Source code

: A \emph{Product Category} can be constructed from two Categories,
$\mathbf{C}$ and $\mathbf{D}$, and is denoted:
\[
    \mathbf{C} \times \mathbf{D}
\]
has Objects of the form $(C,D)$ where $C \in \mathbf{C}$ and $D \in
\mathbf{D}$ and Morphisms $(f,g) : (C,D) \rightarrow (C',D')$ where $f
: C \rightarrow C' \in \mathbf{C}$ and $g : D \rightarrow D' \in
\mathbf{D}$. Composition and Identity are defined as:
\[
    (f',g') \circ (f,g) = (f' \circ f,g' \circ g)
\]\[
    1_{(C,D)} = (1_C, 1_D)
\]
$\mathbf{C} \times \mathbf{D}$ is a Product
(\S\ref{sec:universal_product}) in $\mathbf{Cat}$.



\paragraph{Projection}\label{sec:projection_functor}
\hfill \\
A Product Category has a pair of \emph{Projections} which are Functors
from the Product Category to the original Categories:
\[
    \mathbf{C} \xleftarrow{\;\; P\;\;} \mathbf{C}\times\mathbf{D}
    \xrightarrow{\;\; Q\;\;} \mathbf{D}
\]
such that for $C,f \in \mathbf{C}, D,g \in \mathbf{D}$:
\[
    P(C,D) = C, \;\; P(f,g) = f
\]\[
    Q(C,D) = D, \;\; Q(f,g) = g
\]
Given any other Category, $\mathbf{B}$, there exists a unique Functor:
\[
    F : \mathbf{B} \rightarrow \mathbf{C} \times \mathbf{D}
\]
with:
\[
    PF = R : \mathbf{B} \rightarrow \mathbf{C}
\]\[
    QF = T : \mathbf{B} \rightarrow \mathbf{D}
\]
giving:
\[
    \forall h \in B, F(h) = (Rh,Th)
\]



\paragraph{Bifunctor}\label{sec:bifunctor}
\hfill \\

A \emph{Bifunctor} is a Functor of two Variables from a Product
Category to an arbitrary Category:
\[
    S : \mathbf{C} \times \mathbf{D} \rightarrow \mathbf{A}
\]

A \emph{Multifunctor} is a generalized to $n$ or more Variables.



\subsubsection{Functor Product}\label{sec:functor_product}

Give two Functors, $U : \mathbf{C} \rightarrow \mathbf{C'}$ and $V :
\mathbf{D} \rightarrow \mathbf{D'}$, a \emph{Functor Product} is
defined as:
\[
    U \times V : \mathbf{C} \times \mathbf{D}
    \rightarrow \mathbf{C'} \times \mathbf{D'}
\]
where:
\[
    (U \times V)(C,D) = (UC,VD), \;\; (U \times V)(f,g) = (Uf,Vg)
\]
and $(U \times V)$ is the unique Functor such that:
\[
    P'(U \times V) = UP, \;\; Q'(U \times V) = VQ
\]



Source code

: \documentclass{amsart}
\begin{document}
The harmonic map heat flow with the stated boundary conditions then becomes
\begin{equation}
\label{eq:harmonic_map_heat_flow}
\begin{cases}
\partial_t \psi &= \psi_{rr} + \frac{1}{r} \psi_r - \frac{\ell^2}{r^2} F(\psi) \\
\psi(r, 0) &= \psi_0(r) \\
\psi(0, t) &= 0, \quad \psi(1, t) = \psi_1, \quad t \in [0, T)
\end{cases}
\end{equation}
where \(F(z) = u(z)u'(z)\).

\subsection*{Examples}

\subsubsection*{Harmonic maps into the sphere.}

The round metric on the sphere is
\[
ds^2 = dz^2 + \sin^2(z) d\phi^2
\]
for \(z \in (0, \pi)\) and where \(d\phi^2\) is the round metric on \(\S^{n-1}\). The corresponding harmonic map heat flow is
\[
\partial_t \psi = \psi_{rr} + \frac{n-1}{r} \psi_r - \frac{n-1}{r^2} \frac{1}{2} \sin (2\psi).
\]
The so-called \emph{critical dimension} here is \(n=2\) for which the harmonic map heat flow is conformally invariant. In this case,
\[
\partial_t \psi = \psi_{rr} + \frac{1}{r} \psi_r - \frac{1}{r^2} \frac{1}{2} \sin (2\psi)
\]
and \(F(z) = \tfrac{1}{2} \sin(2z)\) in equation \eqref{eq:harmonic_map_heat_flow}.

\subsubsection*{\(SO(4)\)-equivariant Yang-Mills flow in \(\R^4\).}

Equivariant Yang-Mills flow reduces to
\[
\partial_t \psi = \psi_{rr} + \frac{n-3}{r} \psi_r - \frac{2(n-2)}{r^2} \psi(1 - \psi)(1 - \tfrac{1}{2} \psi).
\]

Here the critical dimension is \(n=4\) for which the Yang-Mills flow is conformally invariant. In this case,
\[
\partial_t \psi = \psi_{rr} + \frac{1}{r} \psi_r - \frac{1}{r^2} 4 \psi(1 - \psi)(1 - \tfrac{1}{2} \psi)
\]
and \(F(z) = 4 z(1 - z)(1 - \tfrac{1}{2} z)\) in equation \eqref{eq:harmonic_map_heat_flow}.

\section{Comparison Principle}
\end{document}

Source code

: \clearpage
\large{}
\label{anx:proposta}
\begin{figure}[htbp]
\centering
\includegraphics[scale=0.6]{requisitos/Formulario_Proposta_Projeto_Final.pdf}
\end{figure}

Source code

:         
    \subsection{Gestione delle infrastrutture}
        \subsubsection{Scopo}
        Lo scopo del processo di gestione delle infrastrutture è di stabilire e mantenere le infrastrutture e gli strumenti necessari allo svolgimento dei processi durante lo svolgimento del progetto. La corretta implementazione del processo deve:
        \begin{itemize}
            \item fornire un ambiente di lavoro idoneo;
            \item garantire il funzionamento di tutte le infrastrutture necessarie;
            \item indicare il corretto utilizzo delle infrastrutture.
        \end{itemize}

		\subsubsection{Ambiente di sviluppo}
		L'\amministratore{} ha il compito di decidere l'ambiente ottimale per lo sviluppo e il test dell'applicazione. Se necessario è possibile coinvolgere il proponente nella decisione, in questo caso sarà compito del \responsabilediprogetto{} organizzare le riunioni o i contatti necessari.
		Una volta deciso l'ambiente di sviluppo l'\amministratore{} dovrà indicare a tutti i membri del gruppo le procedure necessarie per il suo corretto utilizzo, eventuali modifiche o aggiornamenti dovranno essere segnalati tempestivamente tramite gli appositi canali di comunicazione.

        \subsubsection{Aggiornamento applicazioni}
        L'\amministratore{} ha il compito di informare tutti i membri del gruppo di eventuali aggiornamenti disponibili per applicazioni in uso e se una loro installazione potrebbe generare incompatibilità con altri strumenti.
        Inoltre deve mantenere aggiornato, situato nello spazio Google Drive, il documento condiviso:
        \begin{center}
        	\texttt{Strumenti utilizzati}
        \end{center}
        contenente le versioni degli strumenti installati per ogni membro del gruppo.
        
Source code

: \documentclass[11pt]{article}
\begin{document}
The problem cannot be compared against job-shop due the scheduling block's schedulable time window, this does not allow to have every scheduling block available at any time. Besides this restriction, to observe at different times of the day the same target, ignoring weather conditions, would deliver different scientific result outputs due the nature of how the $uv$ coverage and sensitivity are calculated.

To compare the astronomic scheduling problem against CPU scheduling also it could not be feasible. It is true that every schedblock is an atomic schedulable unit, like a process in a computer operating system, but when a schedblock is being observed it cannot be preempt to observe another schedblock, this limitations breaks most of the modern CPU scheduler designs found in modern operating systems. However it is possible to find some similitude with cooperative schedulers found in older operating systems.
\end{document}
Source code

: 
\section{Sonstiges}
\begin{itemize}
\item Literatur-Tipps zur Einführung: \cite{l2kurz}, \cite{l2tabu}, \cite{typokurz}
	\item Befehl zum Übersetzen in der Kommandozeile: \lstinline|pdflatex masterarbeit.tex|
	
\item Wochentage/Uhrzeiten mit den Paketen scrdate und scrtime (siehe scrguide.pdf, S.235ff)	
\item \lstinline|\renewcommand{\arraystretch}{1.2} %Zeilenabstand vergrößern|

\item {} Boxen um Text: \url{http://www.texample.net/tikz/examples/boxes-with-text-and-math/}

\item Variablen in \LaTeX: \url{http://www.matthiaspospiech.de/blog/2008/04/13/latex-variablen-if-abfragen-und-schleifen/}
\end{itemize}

**What you should do:** Could you return exactly the stretch of the data above that starts at the line with "is a Product" and ends at the line with "or more Variables.", both lines included?

**The answer:**
$\mathbf{C} \times \mathbf{D}$ is a Product
(\S\ref{sec:universal_product}) in $\mathbf{Cat}$.



\paragraph{Projection}\label{sec:projection_functor}
\hfill \\
A Product Category has a pair of \emph{Projections} which are Functors
from the Product Category to the original Categories:
\[
    \mathbf{C} \xleftarrow{\;\; P\;\;} \mathbf{C}\times\mathbf{D}
    \xrightarrow{\;\; Q\;\;} \mathbf{D}
\]
such that for $C,f \in \mathbf{C}, D,g \in \mathbf{D}$:
\[
    P(C,D) = C, \;\; P(f,g) = f
\]\[
    Q(C,D) = D, \;\; Q(f,g) = g
\]
Given any other Category, $\mathbf{B}$, there exists a unique Functor:
\[
    F : \mathbf{B} \rightarrow \mathbf{C} \times \mathbf{D}
\]
with:
\[
    PF = R : \mathbf{B} \rightarrow \mathbf{C}
\]\[
    QF = T : \mathbf{B} \rightarrow \mathbf{D}
\]
giving:
\[
    \forall h \in B, F(h) = (Rh,Th)
\]



\paragraph{Bifunctor}\label{sec:bifunctor}
\hfill \\

A \emph{Bifunctor} is a Functor of two Variables from a Product
Category to an arbitrary Category:
\[
    S : \mathbf{C} \times \mathbf{D} \rightarrow \mathbf{A}
\]

A \emph{Multifunctor} is a generalized to $n$ or more Variables.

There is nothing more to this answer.